Exercise instructions:
Go through the listing and copy each line that has the string "sleep" in it.

══════

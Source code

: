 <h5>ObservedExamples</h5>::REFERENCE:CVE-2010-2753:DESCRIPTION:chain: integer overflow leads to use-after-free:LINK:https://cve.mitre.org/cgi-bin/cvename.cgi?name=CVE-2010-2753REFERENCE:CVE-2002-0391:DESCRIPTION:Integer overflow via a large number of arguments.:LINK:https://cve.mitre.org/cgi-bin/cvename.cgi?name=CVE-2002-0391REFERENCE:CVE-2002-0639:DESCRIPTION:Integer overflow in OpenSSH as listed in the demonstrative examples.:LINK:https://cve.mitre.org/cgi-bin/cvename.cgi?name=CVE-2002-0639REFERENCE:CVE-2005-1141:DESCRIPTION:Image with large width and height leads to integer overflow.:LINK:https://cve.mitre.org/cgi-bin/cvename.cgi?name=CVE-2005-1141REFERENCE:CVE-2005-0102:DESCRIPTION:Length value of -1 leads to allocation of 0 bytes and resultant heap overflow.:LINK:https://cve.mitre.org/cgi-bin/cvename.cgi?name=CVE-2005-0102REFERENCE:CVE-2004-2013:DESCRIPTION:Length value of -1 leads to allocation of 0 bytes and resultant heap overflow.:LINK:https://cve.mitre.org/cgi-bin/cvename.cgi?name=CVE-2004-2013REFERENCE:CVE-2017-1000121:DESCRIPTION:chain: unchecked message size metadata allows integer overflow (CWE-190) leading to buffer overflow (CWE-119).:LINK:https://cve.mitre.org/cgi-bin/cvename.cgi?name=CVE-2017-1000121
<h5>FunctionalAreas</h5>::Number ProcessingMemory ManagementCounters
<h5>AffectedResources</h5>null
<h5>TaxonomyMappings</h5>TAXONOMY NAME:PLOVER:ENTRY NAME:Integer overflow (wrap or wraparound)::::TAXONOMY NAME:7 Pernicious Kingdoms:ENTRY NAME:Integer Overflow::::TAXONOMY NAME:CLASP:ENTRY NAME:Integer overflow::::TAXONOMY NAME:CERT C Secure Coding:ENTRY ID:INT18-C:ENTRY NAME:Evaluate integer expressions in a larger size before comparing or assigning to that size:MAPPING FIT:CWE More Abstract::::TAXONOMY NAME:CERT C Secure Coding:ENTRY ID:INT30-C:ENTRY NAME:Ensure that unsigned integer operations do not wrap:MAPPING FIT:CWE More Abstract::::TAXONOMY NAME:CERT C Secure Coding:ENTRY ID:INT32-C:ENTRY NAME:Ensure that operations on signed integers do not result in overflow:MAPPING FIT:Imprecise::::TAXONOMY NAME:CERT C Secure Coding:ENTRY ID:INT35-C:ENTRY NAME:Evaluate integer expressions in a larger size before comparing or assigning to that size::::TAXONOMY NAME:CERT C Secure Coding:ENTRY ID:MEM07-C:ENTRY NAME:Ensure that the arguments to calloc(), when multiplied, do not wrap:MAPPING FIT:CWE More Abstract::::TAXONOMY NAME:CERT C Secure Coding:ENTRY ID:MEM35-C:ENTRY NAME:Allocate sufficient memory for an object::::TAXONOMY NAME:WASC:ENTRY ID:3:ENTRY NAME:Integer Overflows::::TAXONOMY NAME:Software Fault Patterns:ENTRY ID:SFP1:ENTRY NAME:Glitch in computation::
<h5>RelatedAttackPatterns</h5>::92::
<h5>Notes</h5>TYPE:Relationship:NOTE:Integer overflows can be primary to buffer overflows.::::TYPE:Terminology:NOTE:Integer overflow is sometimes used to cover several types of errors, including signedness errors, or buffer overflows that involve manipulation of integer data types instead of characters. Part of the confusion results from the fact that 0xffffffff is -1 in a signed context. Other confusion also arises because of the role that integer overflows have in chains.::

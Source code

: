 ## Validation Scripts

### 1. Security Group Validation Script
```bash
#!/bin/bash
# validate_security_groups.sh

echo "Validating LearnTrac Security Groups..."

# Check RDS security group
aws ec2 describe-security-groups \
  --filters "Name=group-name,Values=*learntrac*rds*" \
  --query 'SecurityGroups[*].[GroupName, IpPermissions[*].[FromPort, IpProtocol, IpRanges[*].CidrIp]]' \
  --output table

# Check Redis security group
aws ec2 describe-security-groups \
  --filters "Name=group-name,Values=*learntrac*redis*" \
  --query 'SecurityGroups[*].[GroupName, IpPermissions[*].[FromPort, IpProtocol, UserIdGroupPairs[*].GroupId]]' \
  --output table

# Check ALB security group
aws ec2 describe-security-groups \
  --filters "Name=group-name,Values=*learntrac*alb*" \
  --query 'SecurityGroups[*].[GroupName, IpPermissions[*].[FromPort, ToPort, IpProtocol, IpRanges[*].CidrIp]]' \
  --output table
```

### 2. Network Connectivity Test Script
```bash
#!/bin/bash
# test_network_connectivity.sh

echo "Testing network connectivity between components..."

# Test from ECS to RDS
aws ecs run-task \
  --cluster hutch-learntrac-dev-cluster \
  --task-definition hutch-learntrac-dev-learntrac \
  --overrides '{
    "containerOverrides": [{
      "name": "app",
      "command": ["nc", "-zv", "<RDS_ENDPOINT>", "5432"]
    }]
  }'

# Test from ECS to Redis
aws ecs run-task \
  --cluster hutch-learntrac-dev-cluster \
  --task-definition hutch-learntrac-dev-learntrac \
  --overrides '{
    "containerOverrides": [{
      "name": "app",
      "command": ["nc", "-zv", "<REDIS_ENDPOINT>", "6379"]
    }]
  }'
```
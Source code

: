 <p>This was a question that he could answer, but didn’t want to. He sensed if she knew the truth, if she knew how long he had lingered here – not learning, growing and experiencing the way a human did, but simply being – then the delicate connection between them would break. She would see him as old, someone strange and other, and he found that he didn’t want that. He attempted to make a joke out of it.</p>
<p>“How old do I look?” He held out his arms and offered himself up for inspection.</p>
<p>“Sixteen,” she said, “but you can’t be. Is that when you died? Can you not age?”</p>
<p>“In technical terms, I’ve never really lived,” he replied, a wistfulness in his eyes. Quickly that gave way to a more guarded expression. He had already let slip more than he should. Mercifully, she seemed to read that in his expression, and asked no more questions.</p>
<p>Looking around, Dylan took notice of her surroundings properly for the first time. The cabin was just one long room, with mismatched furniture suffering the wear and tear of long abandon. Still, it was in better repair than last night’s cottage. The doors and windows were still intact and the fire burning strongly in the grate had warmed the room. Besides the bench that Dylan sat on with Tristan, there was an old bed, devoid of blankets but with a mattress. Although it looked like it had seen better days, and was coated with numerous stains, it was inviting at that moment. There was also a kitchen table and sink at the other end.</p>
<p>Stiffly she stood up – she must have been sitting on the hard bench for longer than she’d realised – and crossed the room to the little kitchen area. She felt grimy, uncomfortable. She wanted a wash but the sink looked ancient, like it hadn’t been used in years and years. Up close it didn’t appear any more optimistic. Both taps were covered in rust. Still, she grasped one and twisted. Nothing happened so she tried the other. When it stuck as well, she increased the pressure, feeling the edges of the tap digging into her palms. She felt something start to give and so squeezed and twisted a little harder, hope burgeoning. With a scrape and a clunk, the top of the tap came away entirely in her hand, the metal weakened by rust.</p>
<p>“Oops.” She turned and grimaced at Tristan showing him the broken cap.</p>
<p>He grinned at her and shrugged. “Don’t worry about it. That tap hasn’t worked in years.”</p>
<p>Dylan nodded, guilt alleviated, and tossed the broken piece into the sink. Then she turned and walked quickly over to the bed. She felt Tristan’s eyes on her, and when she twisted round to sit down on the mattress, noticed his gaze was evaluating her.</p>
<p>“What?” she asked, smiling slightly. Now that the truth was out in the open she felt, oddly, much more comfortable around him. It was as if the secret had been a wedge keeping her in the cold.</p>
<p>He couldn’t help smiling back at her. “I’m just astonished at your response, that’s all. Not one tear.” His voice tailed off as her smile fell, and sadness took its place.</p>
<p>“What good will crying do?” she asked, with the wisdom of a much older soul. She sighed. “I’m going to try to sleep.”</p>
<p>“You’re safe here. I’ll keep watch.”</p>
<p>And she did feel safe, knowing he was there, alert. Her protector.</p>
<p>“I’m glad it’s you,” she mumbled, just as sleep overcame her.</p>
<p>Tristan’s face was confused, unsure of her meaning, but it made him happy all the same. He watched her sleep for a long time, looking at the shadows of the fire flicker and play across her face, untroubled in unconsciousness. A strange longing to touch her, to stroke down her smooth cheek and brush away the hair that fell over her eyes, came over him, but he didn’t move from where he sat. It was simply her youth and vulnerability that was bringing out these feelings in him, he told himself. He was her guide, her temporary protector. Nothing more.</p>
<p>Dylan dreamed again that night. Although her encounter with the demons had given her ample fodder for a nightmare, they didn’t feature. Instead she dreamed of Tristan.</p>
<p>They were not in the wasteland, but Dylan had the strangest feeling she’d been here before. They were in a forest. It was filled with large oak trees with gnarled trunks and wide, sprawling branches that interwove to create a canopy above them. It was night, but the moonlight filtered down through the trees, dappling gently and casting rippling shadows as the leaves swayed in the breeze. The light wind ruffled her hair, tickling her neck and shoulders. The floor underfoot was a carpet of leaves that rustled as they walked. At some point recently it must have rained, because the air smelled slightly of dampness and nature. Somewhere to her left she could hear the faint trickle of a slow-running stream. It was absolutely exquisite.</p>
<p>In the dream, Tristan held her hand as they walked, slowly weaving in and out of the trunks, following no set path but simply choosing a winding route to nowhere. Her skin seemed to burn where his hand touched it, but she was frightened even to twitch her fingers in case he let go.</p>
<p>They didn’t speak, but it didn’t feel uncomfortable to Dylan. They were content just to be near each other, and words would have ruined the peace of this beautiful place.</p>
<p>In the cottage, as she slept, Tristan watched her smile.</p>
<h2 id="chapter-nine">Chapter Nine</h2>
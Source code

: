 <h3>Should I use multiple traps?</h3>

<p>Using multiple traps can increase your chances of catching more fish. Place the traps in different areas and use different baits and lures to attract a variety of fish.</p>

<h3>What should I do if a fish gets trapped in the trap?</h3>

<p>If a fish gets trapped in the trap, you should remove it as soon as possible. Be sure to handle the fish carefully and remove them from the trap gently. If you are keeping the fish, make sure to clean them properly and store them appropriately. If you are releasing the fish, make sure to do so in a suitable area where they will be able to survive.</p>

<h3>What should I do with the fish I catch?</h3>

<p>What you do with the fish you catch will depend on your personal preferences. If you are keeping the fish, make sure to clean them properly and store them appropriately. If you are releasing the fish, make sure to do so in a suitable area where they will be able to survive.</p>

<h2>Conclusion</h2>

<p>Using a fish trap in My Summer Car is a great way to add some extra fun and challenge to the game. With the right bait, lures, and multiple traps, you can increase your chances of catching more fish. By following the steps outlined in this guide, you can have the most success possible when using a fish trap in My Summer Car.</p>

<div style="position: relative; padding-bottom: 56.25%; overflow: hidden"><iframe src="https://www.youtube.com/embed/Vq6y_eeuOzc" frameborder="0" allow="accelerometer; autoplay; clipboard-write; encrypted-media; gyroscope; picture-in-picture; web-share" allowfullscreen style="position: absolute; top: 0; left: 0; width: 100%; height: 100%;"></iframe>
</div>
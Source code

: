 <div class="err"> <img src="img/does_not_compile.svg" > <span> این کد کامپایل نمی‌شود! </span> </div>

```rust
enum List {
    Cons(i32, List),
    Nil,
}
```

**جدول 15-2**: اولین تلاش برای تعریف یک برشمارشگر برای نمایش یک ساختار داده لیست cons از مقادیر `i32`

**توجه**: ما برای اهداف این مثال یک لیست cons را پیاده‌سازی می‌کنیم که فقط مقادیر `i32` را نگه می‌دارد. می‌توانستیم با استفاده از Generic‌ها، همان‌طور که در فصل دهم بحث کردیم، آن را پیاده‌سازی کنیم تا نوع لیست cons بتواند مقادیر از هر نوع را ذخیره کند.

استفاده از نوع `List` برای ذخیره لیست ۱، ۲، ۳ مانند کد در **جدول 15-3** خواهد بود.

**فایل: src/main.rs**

══════

Finished task:
<p>“What good will crying do?” she asked, with the wisdom of a much older soul. She sighed. “I’m going to try to sleep.”</p>
<p>“I’m glad it’s you,” she mumbled, just as sleep overcame her.</p>
<p>Tristan’s face was confused, unsure of her meaning, but it made him happy all the same. He watched her sleep for a long time, looking at the shadows of the fire flicker and play across her face, untroubled in unconsciousness. A strange longing to touch her, to stroke down her smooth cheek and brush away the hair that fell over her eyes, came over him, but he didn’t move from where he sat. It was simply her youth and vulnerability that was bringing out these feelings in him, he told himself. He was her guide, her temporary protector. Nothing more.</p>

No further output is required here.